His replacement – formally taking the reins July 1 – is Jeff Kintop who has been archives manager for Rocha for more than 20 years.
Kintop, who has a master’s degree in history from Mankato State in Minnesota, has been with the division since July 1983 when he was hired part time as records manager. He said he took the job because he had two young children and needed the benefits.
“It was only going to be a temporary job,” he said.
He made up the rest of the money needed to support his family by working as “scholar in residence” for Sierra County, Calif., just west of the Nevada state line.
“It was the coolest title,” he said. “People would say, ‘There goes the scholar.’ Everybody knew me.”
Kintop spent 1984 doing a survey – the first ever – of historical records in Nevada funded by the National Historic Publications and Records Association. When they issued the report in 1985, he said Rocha asked him if he wanted the job of implementing its recommendations. He took it, becoming full time and has been with the division since.

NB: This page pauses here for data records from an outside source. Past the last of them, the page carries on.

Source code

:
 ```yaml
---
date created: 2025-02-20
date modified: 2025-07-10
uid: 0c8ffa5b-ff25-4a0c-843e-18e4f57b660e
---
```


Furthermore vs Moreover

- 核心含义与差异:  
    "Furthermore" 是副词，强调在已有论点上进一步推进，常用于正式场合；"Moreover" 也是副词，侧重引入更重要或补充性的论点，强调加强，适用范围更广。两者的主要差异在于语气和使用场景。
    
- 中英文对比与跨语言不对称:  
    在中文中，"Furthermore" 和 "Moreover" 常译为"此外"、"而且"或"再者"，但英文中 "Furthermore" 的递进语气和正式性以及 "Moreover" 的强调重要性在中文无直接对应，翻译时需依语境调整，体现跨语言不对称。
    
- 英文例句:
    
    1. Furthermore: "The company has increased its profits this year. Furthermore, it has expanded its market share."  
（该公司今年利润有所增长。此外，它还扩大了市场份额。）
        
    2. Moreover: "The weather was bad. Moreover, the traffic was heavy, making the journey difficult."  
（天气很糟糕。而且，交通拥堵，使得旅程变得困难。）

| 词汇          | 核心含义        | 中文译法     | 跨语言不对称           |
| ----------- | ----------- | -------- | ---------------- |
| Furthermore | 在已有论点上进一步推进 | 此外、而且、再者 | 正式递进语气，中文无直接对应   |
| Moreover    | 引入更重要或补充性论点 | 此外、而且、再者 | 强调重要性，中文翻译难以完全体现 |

“It’s challenging,” he said.
Kintop now manages archives containing about 15 million documents. That number, he said, doesn’t include the thousands of spools of microfilm in the collection.

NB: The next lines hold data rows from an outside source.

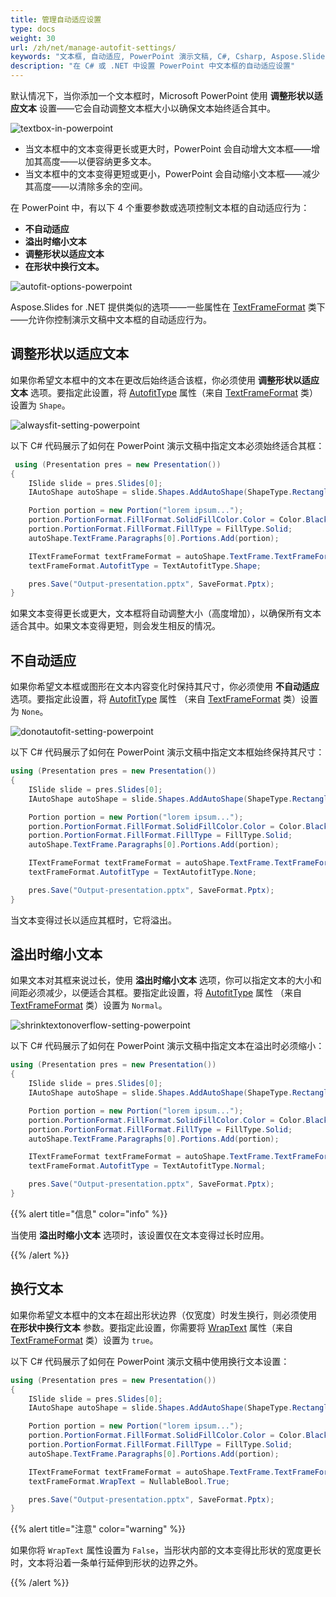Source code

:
 ```yaml
---
title: 管理自动适应设置
type: docs
weight: 30
url: /zh/net/manage-autofit-settings/
keywords: "文本框, 自动适应, PowerPoint 演示文稿, C#, Csharp, Aspose.Slides for .NET"
description: "在 C# 或 .NET 中设置 PowerPoint 中文本框的自动适应设置"
---
```


默认情况下，当你添加一个文本框时，Microsoft PowerPoint 使用 **调整形状以适应文本** 设置——它会自动调整文本框大小以确保文本始终适合其中。

![textbox-in-powerpoint](textbox-in-powerpoint.png)

* 当文本框中的文本变得更长或更大时，PowerPoint 会自动增大文本框——增加其高度——以便容纳更多文本。
* 当文本框中的文本变得更短或更小，PowerPoint 会自动缩小文本框——减少其高度——以清除多余的空间。

在 PowerPoint 中，有以下 4 个重要参数或选项控制文本框的自动适应行为：

* **不自动适应**
* **溢出时缩小文本**
* **调整形状以适应文本**
* **在形状中换行文本。**

![autofit-options-powerpoint](autofit-options-powerpoint.png)

Aspose.Slides for .NET 提供类似的选项——一些属性在 [TextFrameFormat](https://reference.aspose.com/slides/net/aspose.slides/textframeformat) 类下——允许你控制演示文稿中文本框的自动适应行为。

## **调整形状以适应文本**

如果你希望文本框中的文本在更改后始终适合该框，你必须使用 **调整形状以适应文本** 选项。要指定此设置，将 [AutofitType](https://reference.aspose.com/slides/net/aspose.slides/textframeformat/properties/autofittype) 属性（来自 [TextFrameFormat](https://reference.aspose.com/slides/net/aspose.slides/textframeformat) 类）设置为 `Shape`。

![alwaysfit-setting-powerpoint](alwaysfit-setting-powerpoint.png)

以下 C# 代码展示了如何在 PowerPoint 演示文稿中指定文本必须始终适合其框：

```c#
 using (Presentation pres = new Presentation())
{
    ISlide slide = pres.Slides[0];
    IAutoShape autoShape = slide.Shapes.AddAutoShape(ShapeType.Rectangle, 30, 30, 350, 100);

    Portion portion = new Portion("lorem ipsum...");
    portion.PortionFormat.FillFormat.SolidFillColor.Color = Color.Black;
    portion.PortionFormat.FillFormat.FillType = FillType.Solid;
    autoShape.TextFrame.Paragraphs[0].Portions.Add(portion);

    ITextFrameFormat textFrameFormat = autoShape.TextFrame.TextFrameFormat;
    textFrameFormat.AutofitType = TextAutofitType.Shape;

    pres.Save("Output-presentation.pptx", SaveFormat.Pptx);
}
```

如果文本变得更长或更大，文本框将自动调整大小（高度增加），以确保所有文本适合其中。如果文本变得更短，则会发生相反的情况。

## **不自动适应**

如果你希望文本框或图形在文本内容变化时保持其尺寸，你必须使用 **不自动适应** 选项。要指定此设置，将 [AutofitType](https://reference.aspose.com/slides/net/aspose.slides/textframeformat/properties/autofittype) 属性 （来自 [TextFrameFormat](https://reference.aspose.com/slides/net/aspose.slides/textframeformat) 类）设置为 `None`。

![donotautofit-setting-powerpoint](donotautofit-setting-powerpoint.png)

以下 C# 代码展示了如何在 PowerPoint 演示文稿中指定文本框始终保持其尺寸：

```c#
using (Presentation pres = new Presentation())
{
    ISlide slide = pres.Slides[0];
    IAutoShape autoShape = slide.Shapes.AddAutoShape(ShapeType.Rectangle, 30, 30, 350, 100);

    Portion portion = new Portion("lorem ipsum...");
    portion.PortionFormat.FillFormat.SolidFillColor.Color = Color.Black;
    portion.PortionFormat.FillFormat.FillType = FillType.Solid;
    autoShape.TextFrame.Paragraphs[0].Portions.Add(portion);

    ITextFrameFormat textFrameFormat = autoShape.TextFrame.TextFrameFormat;
    textFrameFormat.AutofitType = TextAutofitType.None;

    pres.Save("Output-presentation.pptx", SaveFormat.Pptx);
}
```

当文本变得过长以适应其框时，它将溢出。

## **溢出时缩小文本**

如果文本对其框来说过长，使用 **溢出时缩小文本** 选项，你可以指定文本的大小和间距必须减少，以便适合其框。要指定此设置，将 [AutofitType](https://reference.aspose.com/slides/net/aspose.slides/textframeformat/properties/autofittype) 属性 （来自 [TextFrameFormat](https://reference.aspose.com/slides/net/aspose.slides/textframeformat) 类）设置为 `Normal`。

![shrinktextonoverflow-setting-powerpoint](shrinktextonoverflow-setting-powerpoint.png)

以下 C# 代码展示了如何在 PowerPoint 演示文稿中指定文本在溢出时必须缩小：

```c#
using (Presentation pres = new Presentation())
{
    ISlide slide = pres.Slides[0];
    IAutoShape autoShape = slide.Shapes.AddAutoShape(ShapeType.Rectangle, 30, 30, 350, 100);

    Portion portion = new Portion("lorem ipsum...");
    portion.PortionFormat.FillFormat.SolidFillColor.Color = Color.Black;
    portion.PortionFormat.FillFormat.FillType = FillType.Solid;
    autoShape.TextFrame.Paragraphs[0].Portions.Add(portion);

    ITextFrameFormat textFrameFormat = autoShape.TextFrame.TextFrameFormat;
    textFrameFormat.AutofitType = TextAutofitType.Normal;

    pres.Save("Output-presentation.pptx", SaveFormat.Pptx);
}
```

{{% alert title="信息" color="info" %}}

当使用 **溢出时缩小文本** 选项时，该设置仅在文本变得过长时应用。

{{% /alert %}}

## **换行文本**

如果你希望文本框中的文本在超出形状边界（仅宽度）时发生换行，则必须使用 **在形状中换行文本** 参数。要指定此设置，你需要将 [WrapText](https://reference.aspose.com/slides/net/aspose.slides/textframeformat/properties/wraptext) 属性（来自 [TextFrameFormat](https://reference.aspose.com/slides/net/aspose.slides/textframeformat) 类）设置为 `true`。

以下 C# 代码展示了如何在 PowerPoint 演示文稿中使用换行文本设置：

```c#
using (Presentation pres = new Presentation())
{
    ISlide slide = pres.Slides[0];
    IAutoShape autoShape = slide.Shapes.AddAutoShape(ShapeType.Rectangle, 30, 30, 350, 100);

    Portion portion = new Portion("lorem ipsum...");
    portion.PortionFormat.FillFormat.SolidFillColor.Color = Color.Black;
    portion.PortionFormat.FillFormat.FillType = FillType.Solid;
    autoShape.TextFrame.Paragraphs[0].Portions.Add(portion);

    ITextFrameFormat textFrameFormat = autoShape.TextFrame.TextFrameFormat;
    textFrameFormat.WrapText = NullableBool.True;

    pres.Save("Output-presentation.pptx", SaveFormat.Pptx);
}
```

{{% alert title="注意" color="warning" %}} 

如果你将 `WrapText` 属性设置为 `False`，当形状内部的文本变得比形状的宽度更长时，文本将沿着一条单行延伸到形状的边界之外。

{{% /alert %}}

Both he and Rocha say they expect Kintop’s style will be quite a bit different. Rocha has been an aggressive and public advocate for Nevada history, debunking myths and frequently calling reporters and others asking corrections when they make mistakes in print or on air.
Rocha said now it’s Kintop turn to be the face of the division, “and take the calls.”
Kintop agreed but said he’ll have to find his own manner of handling public and press requests for information.
He said overall he expects the transition to be a smooth one. Since Rocha retired earlier this year, he’s already doing the job.
“I can do the administrative things. I’m aware how the budget is created and I know the staff really well,” said Kintop. “But I don’t know what the profile of this position is going to be,” he said referring to his interaction with the public.
In other areas, however, he is clear on where he is headed.
Kintop, 58, said one of his focuses is to move the division more into digital recordkeeping. In hiring his replacement as Archives Manager, he said he’ll be looking for a solid digital background.
“That’s going to be one of the changes in focus now,” he said.
Kintop said the division was advised to begin planning for electronic records as early as 1990 but for a number of reasons, including funding, never did.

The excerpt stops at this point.